Stored data entries:
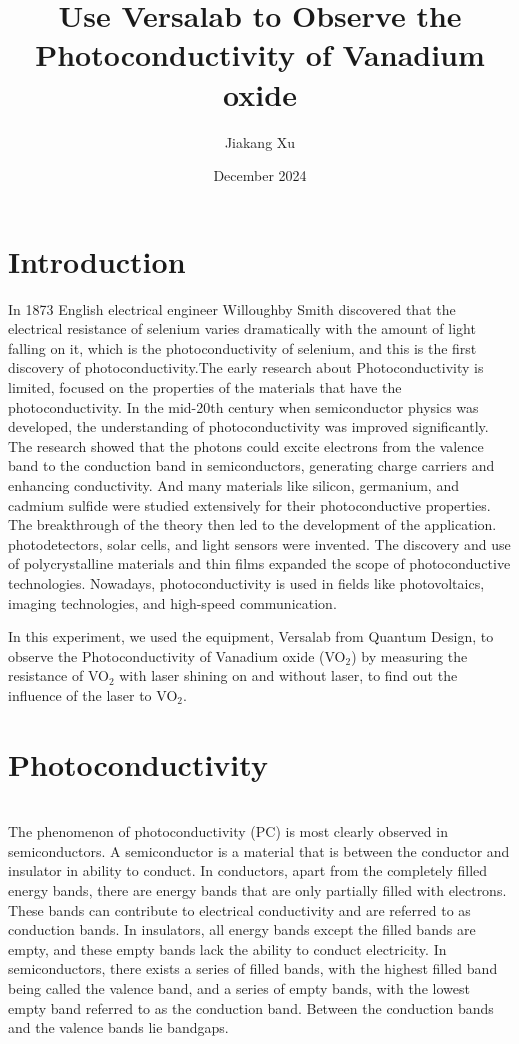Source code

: \documentclass{article}
\title{\vspace{-2.5cm}Use Versalab to Observe the Photoconductivity of Vanadium oxide}
\author{Jiakang Xu}
\date{December 2024}
\begin{document}
\maketitle




\section{Introduction}
In 1873 English electrical engineer Willoughby Smith discovered that the electrical resistance of selenium varies dramatically with the amount of light falling on it, which is the photoconductivity of selenium, and this is the first discovery of photoconductivity\parencite{Smith73}.The early research about Photoconductivity is limited, focused on the properties of the materials that have the photoconductivity. In the mid-20th century when semiconductor physics was developed, the understanding of photoconductivity was improved significantly. 
The research showed that the photons could excite electrons from the valence band to the conduction band in semiconductors, generating charge carriers and enhancing conductivity. And many materials like silicon, germanium, and cadmium sulfide were studied extensively for their photoconductive properties. The breakthrough of the theory then led to the development of the application. photodetectors, solar cells, and light sensors were invented. The discovery and use of polycrystalline materials and thin films expanded the scope of photoconductive technologies. Nowadays, photoconductivity is used in fields like photovoltaics, imaging technologies, and high-speed communication. 

In this experiment, we used the equipment, Versalab from Quantum Design, to observe the Photoconductivity of Vanadium oxide (VO$_{2}$) by measuring the resistance of VO$_{2}$ with laser shining on and without laser, to find out the influence of the laser to VO$_{2}$.
\section{Photoconductivity}


\\The phenomenon of photoconductivity (PC) is most clearly observed in semiconductors\parencite{boer23}. A semiconductor is a material that is between the conductor and insulator in ability to conduct. 
In conductors, apart from the completely filled energy bands, there are energy bands that are only partially filled with electrons. These bands can contribute to electrical conductivity and are referred to as conduction bands. In insulators, all energy bands except the filled bands are empty, and these empty bands lack the ability to conduct electricity. In semiconductors, there exists a series of filled bands, with the highest filled band being called the valence band, and a series of empty bands, with the lowest empty band referred to as the conduction band. Between the conduction bands and the valence bands lie bandgaps\parencite{huang1988}.
\end{document}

● **Task**
Repeat the records above verbatim. Include none of the pictures.

● **Response to this task**
Source code

: \documentclass{article}
\title{\vspace{-2.5cm}Use Versalab to Observe the Photoconductivity of Vanadium oxide}
\author{Jiakang Xu}
\date{December 2024}
\begin{document}
\maketitle




\section{Introduction}
In 1873 English electrical engineer Willoughby Smith discovered that the electrical resistance of selenium varies dramatically with the amount of light falling on it, which is the photoconductivity of selenium, and this is the first discovery of photoconductivity\parencite{Smith73}.The early research about Photoconductivity is limited, focused on the properties of the materials that have the photoconductivity. In the mid-20th century when semiconductor physics was developed, the understanding of photoconductivity was improved significantly. 
The research showed that the photons could excite electrons from the valence band to the conduction band in semiconductors, generating charge carriers and enhancing conductivity. And many materials like silicon, germanium, and cadmium sulfide were studied extensively for their photoconductive properties. The breakthrough of the theory then led to the development of the application. photodetectors, solar cells, and light sensors were invented. The discovery and use of polycrystalline materials and thin films expanded the scope of photoconductive technologies. Nowadays, photoconductivity is used in fields like photovoltaics, imaging technologies, and high-speed communication. 

In this experiment, we used the equipment, Versalab from Quantum Design, to observe the Photoconductivity of Vanadium oxide (VO$_{2}$) by measuring the resistance of VO$_{2}$ with laser shining on and without laser, to find out the influence of the laser to VO$_{2}$.
\section{Photoconductivity}


\\The phenomenon of photoconductivity (PC) is most clearly observed in semiconductors\parencite{boer23}. A semiconductor is a material that is between the conductor and insulator in ability to conduct. 
In conductors, apart from the completely filled energy bands, there are energy bands that are only partially filled with electrons. These bands can contribute to electrical conductivity and are referred to as conduction bands. In insulators, all energy bands except the filled bands are empty, and these empty bands lack the ability to conduct electricity. In semiconductors, there exists a series of filled bands, with the highest filled band being called the valence band, and a series of empty bands, with the lowest empty band referred to as the conduction band. Between the conduction bands and the valence bands lie bandgaps\parencite{huang1988}.
\end{document}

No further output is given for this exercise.